Nadie pensó que esa foto que se tomó cruzando Abbey Road a la altura de Grove End Road, frente de la puerta de los famosos estudios de grabación, y que no se llevó más de diez minutos en realizar, sería una de las portadas más importantes de la historia del rock and roll.

Ian Mc Millan, hizo que John Lennon, Ringo Starr, Paul McCartney y George Harrison, cruzaran solamente cuatro veces en ambos sentidos el paso de cebra más conocido del mundo, nombrado en 2010, Monumento Clasificado por su importancia cultural e histórica, así como a los estudios Abbey Road​.
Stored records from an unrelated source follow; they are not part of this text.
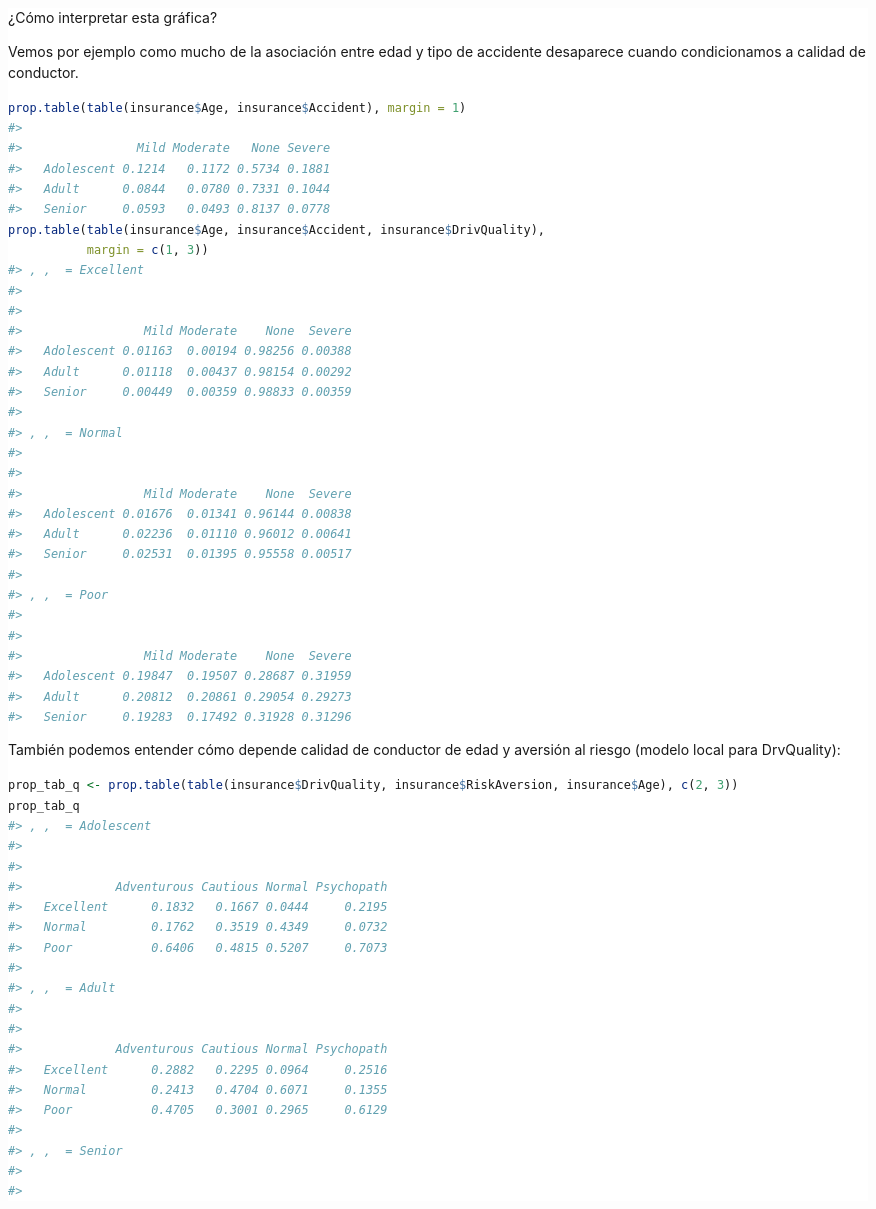 ¿Cómo interpretar esta gráfica?

Vemos por ejemplo como mucho de la asociación entre edad y tipo de accidente 
desaparece cuando condicionamos a calidad de conductor.


```r
prop.table(table(insurance$Age, insurance$Accident), margin = 1)
#>             
#>                Mild Moderate   None Severe
#>   Adolescent 0.1214   0.1172 0.5734 0.1881
#>   Adult      0.0844   0.0780 0.7331 0.1044
#>   Senior     0.0593   0.0493 0.8137 0.0778
prop.table(table(insurance$Age, insurance$Accident, insurance$DrivQuality), 
           margin = c(1, 3))
#> , ,  = Excellent
#> 
#>             
#>                 Mild Moderate    None  Severe
#>   Adolescent 0.01163  0.00194 0.98256 0.00388
#>   Adult      0.01118  0.00437 0.98154 0.00292
#>   Senior     0.00449  0.00359 0.98833 0.00359
#> 
#> , ,  = Normal
#> 
#>             
#>                 Mild Moderate    None  Severe
#>   Adolescent 0.01676  0.01341 0.96144 0.00838
#>   Adult      0.02236  0.01110 0.96012 0.00641
#>   Senior     0.02531  0.01395 0.95558 0.00517
#> 
#> , ,  = Poor
#> 
#>             
#>                 Mild Moderate    None  Severe
#>   Adolescent 0.19847  0.19507 0.28687 0.31959
#>   Adult      0.20812  0.20861 0.29054 0.29273
#>   Senior     0.19283  0.17492 0.31928 0.31296
```

También podemos entender cómo depende calidad de conductor de edad y aversión al riesgo (modelo local para DrvQuality):


```r
prop_tab_q <- prop.table(table(insurance$DrivQuality, insurance$RiskAversion, insurance$Age), c(2, 3))
prop_tab_q
#> , ,  = Adolescent
#> 
#>            
#>             Adventurous Cautious Normal Psychopath
#>   Excellent      0.1832   0.1667 0.0444     0.2195
#>   Normal         0.1762   0.3519 0.4349     0.0732
#>   Poor           0.6406   0.4815 0.5207     0.7073
#> 
#> , ,  = Adult
#> 
#>            
#>             Adventurous Cautious Normal Psychopath
#>   Excellent      0.2882   0.2295 0.0964     0.2516
#>   Normal         0.2413   0.4704 0.6071     0.1355
#>   Poor           0.4705   0.3001 0.2965     0.6129
#> 
#> , ,  = Senior
#> 
#>            
```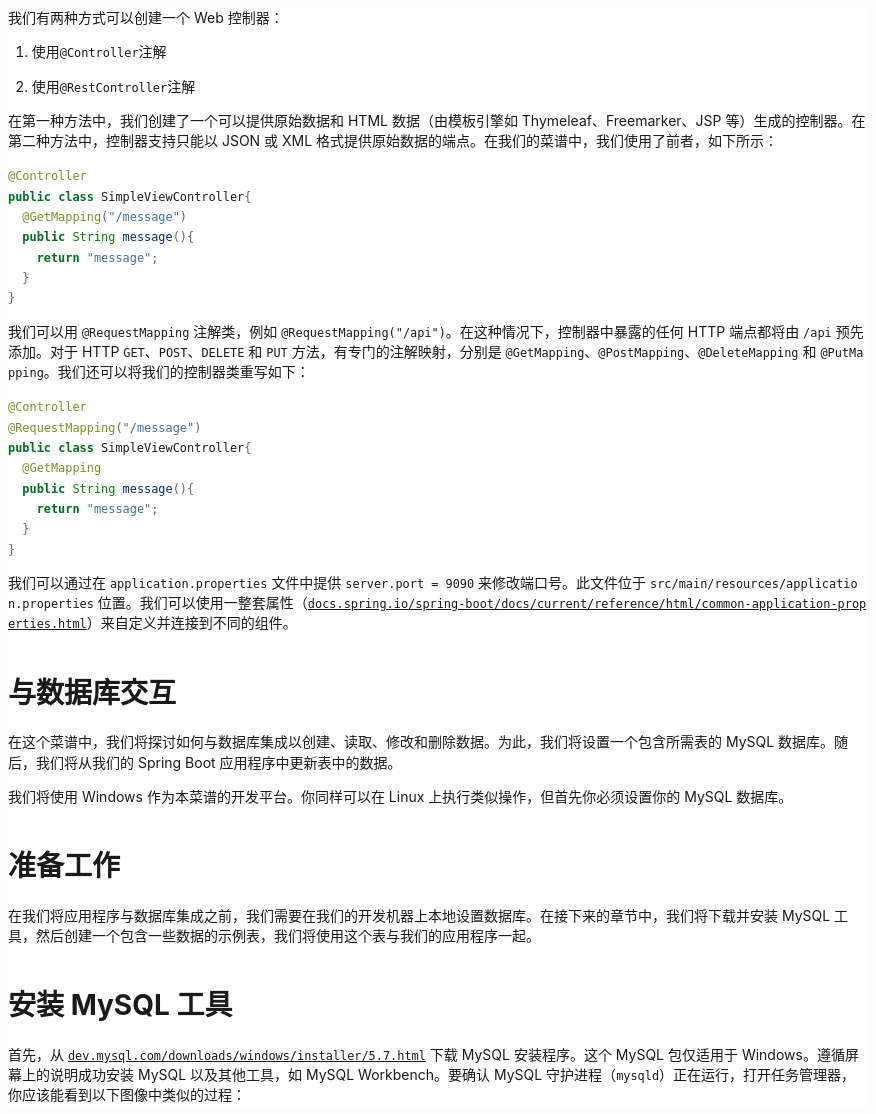 我们有两种方式可以创建一个 Web 控制器：

1.  使用`@Controller`注解

1.  使用`@RestController`注解

在第一种方法中，我们创建了一个可以提供原始数据和 HTML 数据（由模板引擎如 Thymeleaf、Freemarker、JSP 等）生成的控制器。在第二种方法中，控制器支持只能以 JSON 或 XML 格式提供原始数据的端点。在我们的菜谱中，我们使用了前者，如下所示：

```java
@Controller
public class SimpleViewController{
  @GetMapping("/message")
  public String message(){
    return "message";
  }
}
```

我们可以用 `@RequestMapping` 注解类，例如 `@RequestMapping("/api")`。在这种情况下，控制器中暴露的任何 HTTP 端点都将由 `/api` 预先添加。对于 HTTP `GET`、`POST`、`DELETE` 和 `PUT` 方法，有专门的注解映射，分别是 `@GetMapping`、`@PostMapping`、`@DeleteMapping` 和 `@PutMapping`。我们还可以将我们的控制器类重写如下：

```java
@Controller
@RequestMapping("/message")
public class SimpleViewController{
  @GetMapping
  public String message(){
    return "message";
  }
}
```

我们可以通过在 `application.properties` 文件中提供 `server.port = 9090` 来修改端口号。此文件位于 `src/main/resources/application.properties` 位置。我们可以使用一整套属性（[`docs.spring.io/spring-boot/docs/current/reference/html/common-application-properties.html`](http://docs.spring.io/spring-boot/docs/current/reference/html/common-application-properties.html)）来自定义并连接到不同的组件。

# 与数据库交互

在这个菜谱中，我们将探讨如何与数据库集成以创建、读取、修改和删除数据。为此，我们将设置一个包含所需表的 MySQL 数据库。随后，我们将从我们的 Spring Boot 应用程序中更新表中的数据。

我们将使用 Windows 作为本菜谱的开发平台。你同样可以在 Linux 上执行类似操作，但首先你必须设置你的 MySQL 数据库。

# 准备工作

在我们将应用程序与数据库集成之前，我们需要在我们的开发机器上本地设置数据库。在接下来的章节中，我们将下载并安装 MySQL 工具，然后创建一个包含一些数据的示例表，我们将使用这个表与我们的应用程序一起。

# 安装 MySQL 工具

首先，从 [`dev.mysql.com/downloads/windows/installer/5.7.html`](https://dev.mysql.com/downloads/windows/installer/5.7.html) 下载 MySQL 安装程序。这个 MySQL 包仅适用于 Windows。遵循屏幕上的说明成功安装 MySQL 以及其他工具，如 MySQL Workbench。要确认 MySQL 守护进程（`mysqld`）正在运行，打开任务管理器，你应该能看到以下图像中类似的过程：

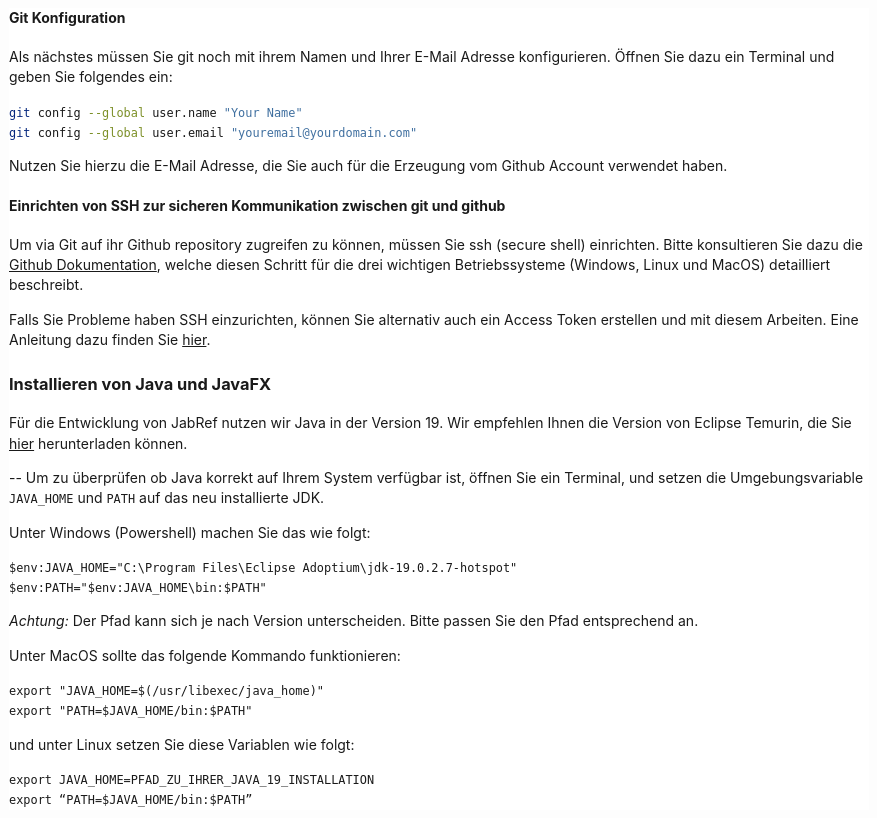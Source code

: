 #### Git Konfiguration
Als nächstes müssen Sie git noch mit ihrem Namen und Ihrer E-Mail Adresse konfigurieren. Öffnen Sie dazu ein Terminal und geben Sie folgendes ein:

```bash
git config --global user.name "Your Name"
git config --global user.email "youremail@yourdomain.com"
```

Nutzen Sie hierzu die E-Mail Adresse, die Sie auch für die Erzeugung vom Github Account verwendet haben.


#### Einrichten von SSH zur sicheren Kommunikation zwischen git und github

Um via Git auf ihr Github repository zugreifen zu können, müssen Sie ssh (secure shell) einrichten.
Bitte konsultieren Sie dazu die [Github Dokumentation](
https://docs.github.com/en/github/authenticating-to-github/connecting-to-github-with-ssh/generating-a-new-ssh-key-and-adding-it-to-the-ssh-agent
), welche diesen Schritt für die drei wichtigen Betriebssysteme (Windows, Linux und MacOS) detailliert beschreibt.

Falls Sie Probleme haben SSH einzurichten, können Sie alternativ auch ein Access Token erstellen und 
mit diesem Arbeiten. Eine Anleitung dazu finden Sie [hier](https://docs.github.com/en/authentication/keeping-your-account-and-data-secure/creating-a-personal-access-token). 

### Installieren von Java und JavaFX

Für die Entwicklung von JabRef nutzen wir Java in der Version 19. Wir empfehlen Ihnen die Version 
von Eclipse Temurin, die Sie [hier](https://adoptium.net/temurin/releases?version=19) herunterladen
können. 

--
Um zu überprüfen ob Java korrekt auf Ihrem System verfügbar ist, öffnen Sie ein Terminal, und setzen die
Umgebungsvariable ```JAVA_HOME``` und ```PATH``` auf das neu installierte JDK.

Unter Windows (Powershell) machen Sie das wie folgt:
```
$env:JAVA_HOME="C:\Program Files\Eclipse Adoptium\jdk-19.0.2.7-hotspot"
$env:PATH="$env:JAVA_HOME\bin:$PATH" 
```
*Achtung:* Der Pfad kann sich je nach Version unterscheiden. Bitte passen Sie den Pfad entsprechend an.

Unter MacOS sollte das folgende Kommando funktionieren:
```
export "JAVA_HOME=$(/usr/libexec/java_home)"
export "PATH=$JAVA_HOME/bin:$PATH"
```

und unter Linux setzen Sie diese Variablen wie folgt:
```
export JAVA_HOME=PFAD_ZU_IHRER_JAVA_19_INSTALLATION
export “PATH=$JAVA_HOME/bin:$PATH”
```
Cada uno de los cuatro de Liverpool iba vestido tal y como salió de su casa aquel día, y precisamente sus muy distintos estilos dejan huella de lo distantes que, para ese momento, ya estaban los integrantes de The Beatles. Lennon de blanco; Ringo, de negro; Paul, de gris oscuro, con un cigarro en la mano derecha (él es zurdo) y descalzo – dando carta blanca a la imaginación de quienes sostienen que el bajista murió en aquel famoso accidente automovilístico en el 66, y que había sido reemplazado por William Campbell – el frenazo presuntamente quedó inmortalizado en el acorde final de “A day in the life” incluido en el Sgt. Pepper’s Lonely Hearts Club Band; y Harrison en total look vaquero. Y otro punto, a lo lejos, a la derecha de la imagen, hay una patrulla policial estacionada, dato a favor del mito.

Otro detalle interesante es la aparición de Paul Cole, un hombre que se encontraba de vacaciones, y decidió salir a caminar un rato. El hombre se detuvo a hablar con el oficial de la patrulla, y en ese momento, McMillan detuvo el tránsito para hacer cruzar a Los Beatles. Cole murió en 2008 y en unas declaraciones confesó que jamás había oído el álbum.

El duodécimo disco de la banda británica se caracterizó por la presencia de un medley en el lado B, que constaba de ocho canciones enlazadas; también contiene por contener dos de las canciones más conocidas de Harrison “Something” y “Here Comes the Sun”. El resto de los temas está compuesto por Lennon/McCartney y es uno de los álbumes mejor elaborados de The Beatles.

En 2003, ocupó el puesto 14 en la lista Rolling Stone de Los 500 mejores álbumes de todos los tiempos, siendo uno de los seis álbumes certificados con disco de diamante de The Beatles, los máximos ganadores de este reconocimiento en la historia de la música.

El tema “Her Majesty” aparece por accidente, al haber sido incluida de forma imprevista; la canción no se ve reflejada en la carátula ni en la etiqueta, convirtiéndose así, no intencionalmente, en una de las primeras pistas ocultas de la historia.

El disco se iba a llamar “Everest”, en homenaje a una marca de cigarrillos, y las fotos iban a ser tomadas en el Himalaya, pero ya por las venidas a menos relaciones de los Beatles se tuvo que hacer allí. La carátula de Abbey Road, visualmente fue una suerte de testamento de la banda porque aún cuando Let it be apareció después, se había grabado antes del Abbey Road.